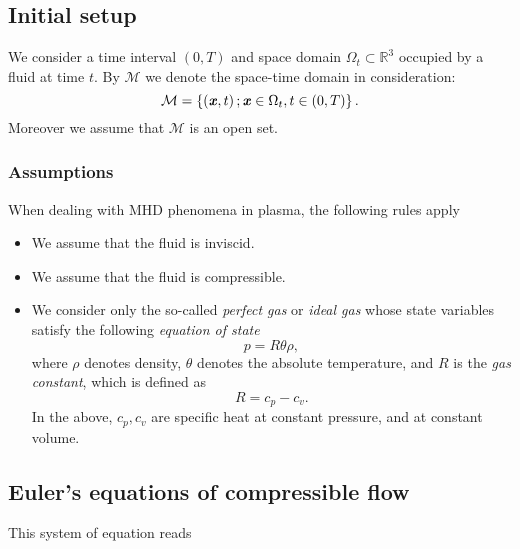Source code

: \subsection{Initial setup}

We consider a time interval $\left(0,T\right)$ and space domain $\Omega_{t}\subset \mathbb{R}^3$ occupied by a fluid at time $t$.
By $\mathcal{M}$ we denote the space-time domain in consideration: 
\begin{equation}\label{M}
\mathcal{M}=\left\{\left(\textbf{\textit{x}},t\right);\\\textbf{\textit{x}}\in\Omega_{t},t\in\left(0,T\right)\right \}.
\end{equation}
Moreover we assume that $\mathcal{M}$ is an open set.

\subsubsection{Assumptions}
When dealing with MHD phenomena in plasma, the following rules apply
\begin{itemize}
    \item We assume that the fluid is inviscid.
    \item We assume that the fluid is compressible.
    \item We consider only the so-called \textit{perfect gas} or \textit{ideal gas} whose state variables satisfy the following \textit{equation of state}
    \begin{equation}\label{start_therm}
    p = R\theta\rho,
    \end{equation}
    where $\rho$ denotes density, $\theta$ denotes the absolute temperature, and $R$ is the \textit{gas constant}, which is defined as 
    \begin{equation}
    R = c_p - c_v.
    \end{equation}
    In the above, $c_p, c_v$ are specific heat at constant pressure, and at constant volume.
\end{itemize}

\subsection{Euler's equations of compressible flow}
This system of equation reads

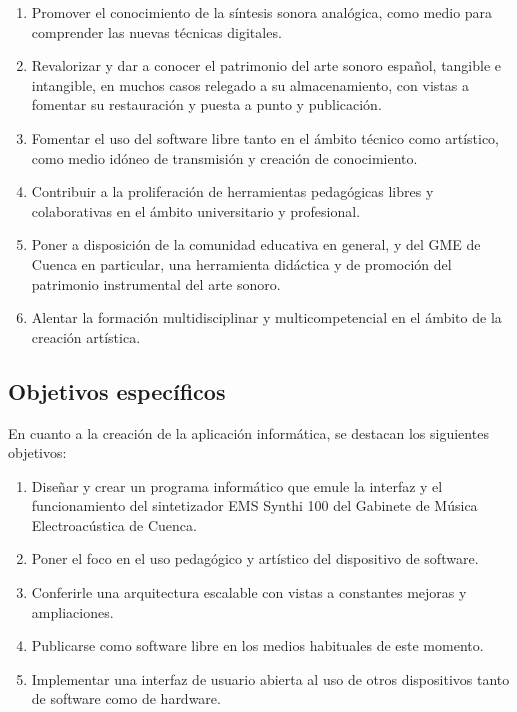 \begin{enumerate}
	\item Promover el conocimiento de la síntesis sonora analógica, como medio para comprender las nuevas técnicas digitales.
	\item Revalorizar y dar a conocer el patrimonio del arte sonoro español, tangible e intangible, en muchos casos relegado a su almacenamiento, con vistas a fomentar su restauración y puesta a punto y publicación.
	\item Fomentar el uso del software libre tanto en el ámbito técnico como artístico, como medio idóneo de transmisión y creación de conocimiento.
	\item Contribuir a la proliferación de herramientas pedagógicas libres y colaborativas en el ámbito universitario y profesional.
	\item Poner a disposición de la comunidad educativa en general, y del GME de Cuenca en particular, una herramienta didáctica y de promoción del patrimonio instrumental del arte sonoro.
	\item Alentar la formación multidisciplinar y multicompetencial en el ámbito de la creación artística.
\end{enumerate}





\subsection{Objetivos específicos}

En cuanto a la creación de la aplicación informática, se destacan los siguientes objetivos:

\begin{enumerate}
	
	\item Diseñar y crear un programa informático que emule la interfaz y el funcionamiento del sintetizador EMS Synthi 100 del Gabinete de Música Electroacústica de Cuenca.
	\item Poner el foco en el uso pedagógico y artístico del dispositivo de software.
	\item Conferirle una arquitectura escalable con vistas a constantes mejoras y ampliaciones.
	\item Publicarse como software libre en los medios habituales de este momento.
	\item Implementar una interfaz de usuario abierta al uso de otros dispositivos tanto de software como de hardware.
	
\end{enumerate}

..............................

Problem: Return a copy of each line in the entries that carries the string "space".

Expected answer:
We consider a time interval $\left(0,T\right)$ and space domain $\Omega_{t}\subset \mathbb{R}^3$ occupied by a fluid at time $t$.
By $\mathcal{M}$ we denote the space-time domain in consideration: 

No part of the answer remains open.